The Chester County Republican Committee (RCCC) filed a lawsuit Thursday against the Chester County Board of Elections, asking the court for an injunction to prevent some changes the board recently enacted and to find that ballots harvested from a long-term care facility are invalid.

In January, the board petitioned to change Phoenixville Borough precincts before the April 23 primary. The GOP was concerned that committee members would not have time to submit petitions to appear on the ballot.

The GOP also learned the county had counted mail-in ballots from residents at a long-term care facility who had one person representing all of them. The mail-in ballot law states an individual may represent only one person in their own household, which does not include a long-term care facility, the lawsuit said. Each resident must designate a different person.

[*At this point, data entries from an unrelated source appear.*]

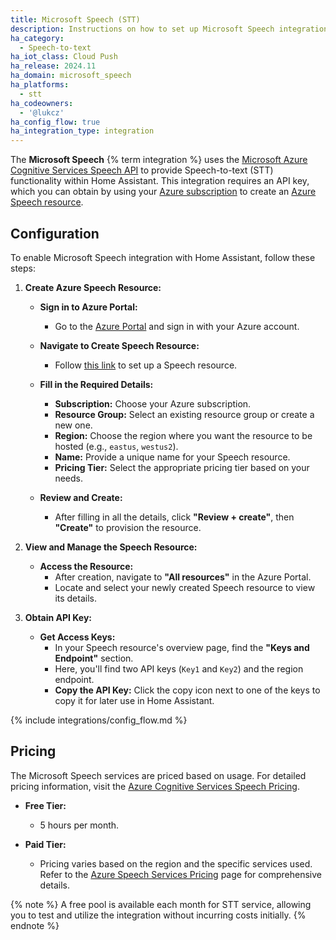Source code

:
 ```yaml
---
title: Microsoft Speech (STT)
description: Instructions on how to set up Microsoft Speech integration with Home Assistant.
ha_category:
  - Speech-to-text
ha_iot_class: Cloud Push
ha_release: 2024.11
ha_domain: microsoft_speech
ha_platforms:
  - stt
ha_codeowners:
  - '@lukcz'
ha_config_flow: true
ha_integration_type: integration
---
```


The **Microsoft Speech** {% term integration %} uses the [Microsoft Azure Cognitive Services Speech API](https://learn.microsoft.com/azure/cognitive-services/speech-service/overview) to provide Speech-to-text (STT) functionality within Home Assistant. This integration requires an API key, which you can obtain by using your [Azure subscription](https://azure.microsoft.com) to create an [Azure Speech resource](https://portal.azure.com/#create/Microsoft.CognitiveServicesSpeechServices).

## Configuration

To enable Microsoft Speech integration with Home Assistant, follow these steps:

1. **Create Azure Speech Resource:**

   - **Sign in to Azure Portal:**
     - Go to the [Azure Portal](https://portal.azure.com/) and sign in with your Azure account.

   - **Navigate to Create Speech Resource:**
     - Follow [this link](https://portal.azure.com/#create/Microsoft.CognitiveServicesSpeechServices) to set up a Speech resource.
   - **Fill in the Required Details:**
     - **Subscription:** Choose your Azure subscription.
     - **Resource Group:** Select an existing resource group or create a new one.
     - **Region:** Choose the region where you want the resource to be hosted (e.g., `eastus`, `westus2`).
     - **Name:** Provide a unique name for your Speech resource.
     - **Pricing Tier:** Select the appropriate pricing tier based on your needs.
   - **Review and Create:**
     - After filling in all the details, click **"Review + create"**, then **"Create"** to provision the resource.

2. **View and Manage the Speech Resource:**

   - **Access the Resource:**
     - After creation, navigate to **"All resources"** in the Azure Portal.
     - Locate and select your newly created Speech resource to view its details.

3. **Obtain API Key:**

   - **Get Access Keys:**
     - In your Speech resource's overview page, find the **"Keys and Endpoint"** section.
     - Here, you'll find two API keys (`Key1` and `Key2`) and the region endpoint.
     - **Copy the API Key:** Click the copy icon next to one of the keys to copy it for later use in Home Assistant.

{% include integrations/config_flow.md %}

## Pricing

The Microsoft Speech services are priced based on usage. For detailed pricing information, visit the [Azure Cognitive Services Speech Pricing](https://azure.microsoft.com/pl-pl/pricing/details/cognitive-services/speech-services/).

- **Free Tier:**
  - 5 hours per month.

- **Paid Tier:**
  - Pricing varies based on the region and the specific services used. Refer to the [Azure Speech Services Pricing](https://azure.microsoft.com/pl-pl/pricing/details/cognitive-services/speech-services/) page for comprehensive details.

{% note %}
A free pool is available each month for STT service, allowing you to test and utilize the integration without incurring costs initially.
{% endnote %}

When the GOP asked for proof the long-term care facility had been officially designed as one household, the county admitted there was no proof.

“For decades, both parties’ committee members have acted as poll watchers in their own precincts even when they are running for committee,” the lawsuit said. “The county now claims that committee members are candidates and, therefore, cannot be poll watchers in their own precincts because they would be electioneering the polls.”

County solicitors could not cite language that required the change in the election code, but instead mentioned a 1950 Pennsylvania Supreme Court case out of Philadelphia.

“Importantly, there is nothing in the Supreme Court case that indicates that a candidate is prohibited from being a poll watcher in his (or) her own precinct, and the post that (Philadelphia) candidate was seeking was not identified,” the suit said.

The Republicans “seek this preliminary injunction to enjoin (the county) from promulgating rules and making policy decisions without notice as required by law, from surreptitiously filing legal actions, engaging in ex parte (without the other side present) communications with the court, from including invalid ballots in the vote count and to preserve the status quo by permitting Republican committee members to be poll watchers in the precincts in which they reside and cease from interfering with the RCCC’s right to assign its poll watchers to the precincts they represent.”

The Republicans will “suffer irreparable harm” if the county is permitted to continue to disregard all notice requirements to act in secret, to change the status quo regarding Republican committee members, and to enact rules that adversely affect one party. Also, to count void or invalid ballots, diluting the rest of the votes, the suit said.

Raffi Terzian, chair of the Chester County Republican Committee, said, “Following the November 2023 election, we inquired about a number of election processes and encountered a disturbing lack of transparency and inconsistent responses from county representatives. We were compelled to file this Petition for Injunction in an effort to promote accountability, to help restore confidence in the integrity of the election process by ensuring that the law is followed and so that citizens are provided with appropriate notice of actions taken by county government.”

Rebecca Brain, a spokeswoman for Chester County, declined to comment on the litigation.

Common Pleas Judge Anthony T. Verway is expected to hear the case on Monday since the primary will be held on Tuesday, April 23.